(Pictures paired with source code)
⟨

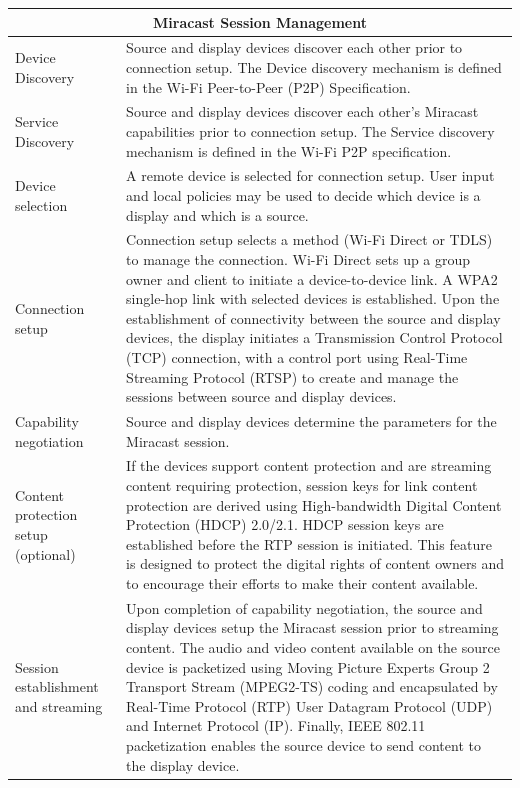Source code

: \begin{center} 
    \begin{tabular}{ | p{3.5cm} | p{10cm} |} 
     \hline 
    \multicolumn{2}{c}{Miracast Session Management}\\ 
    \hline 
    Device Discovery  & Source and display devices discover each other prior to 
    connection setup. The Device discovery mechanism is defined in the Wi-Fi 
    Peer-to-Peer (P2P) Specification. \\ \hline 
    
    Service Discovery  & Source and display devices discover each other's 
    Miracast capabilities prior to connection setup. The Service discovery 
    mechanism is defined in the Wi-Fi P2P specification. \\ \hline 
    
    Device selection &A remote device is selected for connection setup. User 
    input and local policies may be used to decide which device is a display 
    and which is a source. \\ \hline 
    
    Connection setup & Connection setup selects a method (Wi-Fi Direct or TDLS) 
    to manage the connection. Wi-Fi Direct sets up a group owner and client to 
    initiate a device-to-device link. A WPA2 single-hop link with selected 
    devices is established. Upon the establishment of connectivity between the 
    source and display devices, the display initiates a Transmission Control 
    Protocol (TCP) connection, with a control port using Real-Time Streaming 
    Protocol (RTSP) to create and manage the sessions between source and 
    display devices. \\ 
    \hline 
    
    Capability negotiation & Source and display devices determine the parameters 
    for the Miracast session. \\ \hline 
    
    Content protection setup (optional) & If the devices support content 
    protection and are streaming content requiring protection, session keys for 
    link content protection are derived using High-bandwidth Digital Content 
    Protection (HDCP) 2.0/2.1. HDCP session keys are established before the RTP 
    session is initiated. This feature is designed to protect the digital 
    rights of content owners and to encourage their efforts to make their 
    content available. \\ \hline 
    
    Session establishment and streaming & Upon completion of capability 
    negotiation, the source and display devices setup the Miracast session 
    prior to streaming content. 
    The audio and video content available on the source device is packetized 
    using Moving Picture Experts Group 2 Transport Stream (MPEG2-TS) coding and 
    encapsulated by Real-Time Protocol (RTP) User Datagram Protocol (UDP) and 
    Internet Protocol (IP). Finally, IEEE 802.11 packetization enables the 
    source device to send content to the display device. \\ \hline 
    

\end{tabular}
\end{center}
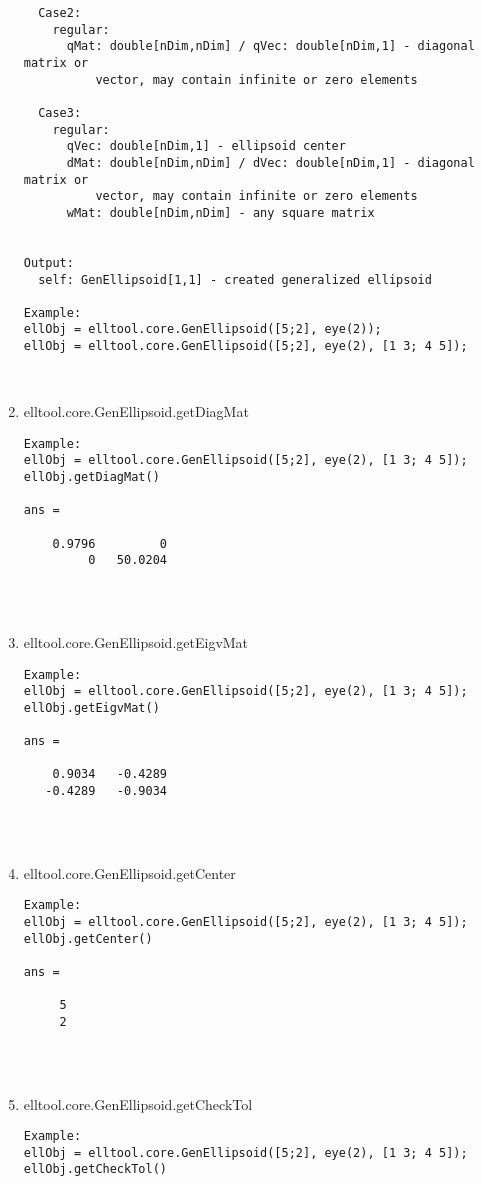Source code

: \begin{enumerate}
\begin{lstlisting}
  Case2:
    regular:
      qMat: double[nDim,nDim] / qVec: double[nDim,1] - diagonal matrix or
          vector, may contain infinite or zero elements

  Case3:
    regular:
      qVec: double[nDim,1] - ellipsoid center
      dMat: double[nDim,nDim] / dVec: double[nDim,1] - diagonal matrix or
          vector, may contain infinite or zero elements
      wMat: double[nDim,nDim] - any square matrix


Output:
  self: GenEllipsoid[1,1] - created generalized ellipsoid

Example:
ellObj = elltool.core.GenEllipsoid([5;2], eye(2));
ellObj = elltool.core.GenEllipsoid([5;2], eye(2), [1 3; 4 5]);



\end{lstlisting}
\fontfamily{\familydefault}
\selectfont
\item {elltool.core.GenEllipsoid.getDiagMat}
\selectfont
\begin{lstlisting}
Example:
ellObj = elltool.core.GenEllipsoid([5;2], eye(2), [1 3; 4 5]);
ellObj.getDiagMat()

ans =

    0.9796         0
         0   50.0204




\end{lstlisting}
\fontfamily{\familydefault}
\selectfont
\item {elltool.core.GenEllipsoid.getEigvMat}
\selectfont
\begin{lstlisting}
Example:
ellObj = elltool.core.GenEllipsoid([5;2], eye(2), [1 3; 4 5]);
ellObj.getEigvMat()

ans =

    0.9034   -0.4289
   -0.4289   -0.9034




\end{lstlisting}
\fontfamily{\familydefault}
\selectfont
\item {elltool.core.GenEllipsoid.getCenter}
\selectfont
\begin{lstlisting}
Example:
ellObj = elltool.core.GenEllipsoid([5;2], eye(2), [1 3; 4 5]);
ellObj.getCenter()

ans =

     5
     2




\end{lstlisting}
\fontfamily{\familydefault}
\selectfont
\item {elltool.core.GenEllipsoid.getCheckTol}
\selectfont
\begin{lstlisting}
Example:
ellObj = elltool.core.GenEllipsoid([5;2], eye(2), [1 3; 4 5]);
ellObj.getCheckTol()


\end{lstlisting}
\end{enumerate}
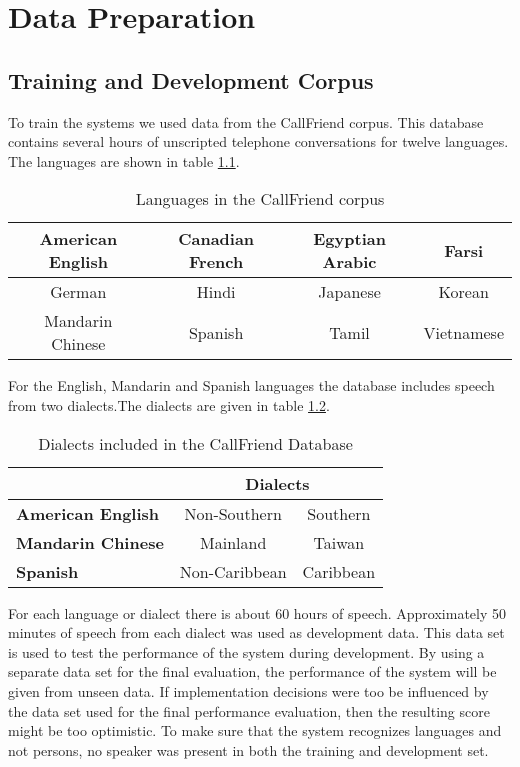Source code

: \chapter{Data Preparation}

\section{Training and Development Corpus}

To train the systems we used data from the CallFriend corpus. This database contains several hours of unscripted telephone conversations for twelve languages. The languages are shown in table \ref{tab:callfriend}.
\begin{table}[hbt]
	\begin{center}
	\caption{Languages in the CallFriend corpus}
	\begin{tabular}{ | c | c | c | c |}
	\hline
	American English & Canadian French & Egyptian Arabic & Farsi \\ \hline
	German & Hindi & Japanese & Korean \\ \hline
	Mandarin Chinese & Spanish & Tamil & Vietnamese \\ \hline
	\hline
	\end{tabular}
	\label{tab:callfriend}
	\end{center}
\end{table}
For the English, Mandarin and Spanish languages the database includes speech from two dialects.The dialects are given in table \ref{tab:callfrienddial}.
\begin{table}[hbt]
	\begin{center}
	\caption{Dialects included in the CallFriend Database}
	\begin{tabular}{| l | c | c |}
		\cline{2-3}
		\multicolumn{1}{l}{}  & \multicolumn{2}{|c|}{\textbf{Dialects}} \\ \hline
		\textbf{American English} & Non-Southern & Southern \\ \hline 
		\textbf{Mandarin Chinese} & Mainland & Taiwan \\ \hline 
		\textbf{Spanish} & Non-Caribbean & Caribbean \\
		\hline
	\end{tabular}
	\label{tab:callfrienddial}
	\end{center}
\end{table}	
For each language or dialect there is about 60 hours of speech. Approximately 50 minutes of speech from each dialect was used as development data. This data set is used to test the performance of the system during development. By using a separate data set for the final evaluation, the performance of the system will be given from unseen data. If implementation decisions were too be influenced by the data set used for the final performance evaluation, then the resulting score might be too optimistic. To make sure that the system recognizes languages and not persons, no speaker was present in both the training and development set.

⟩

◆ **WHAT TO PRODUCE**:
Within the entries above, find every line where the string "Upon" occurs, and copy it.

◆ **SOLUTION TO THIS TASK**:
    devices is established. Upon the establishment of connectivity between the 
    Session establishment and streaming & Upon completion of capability 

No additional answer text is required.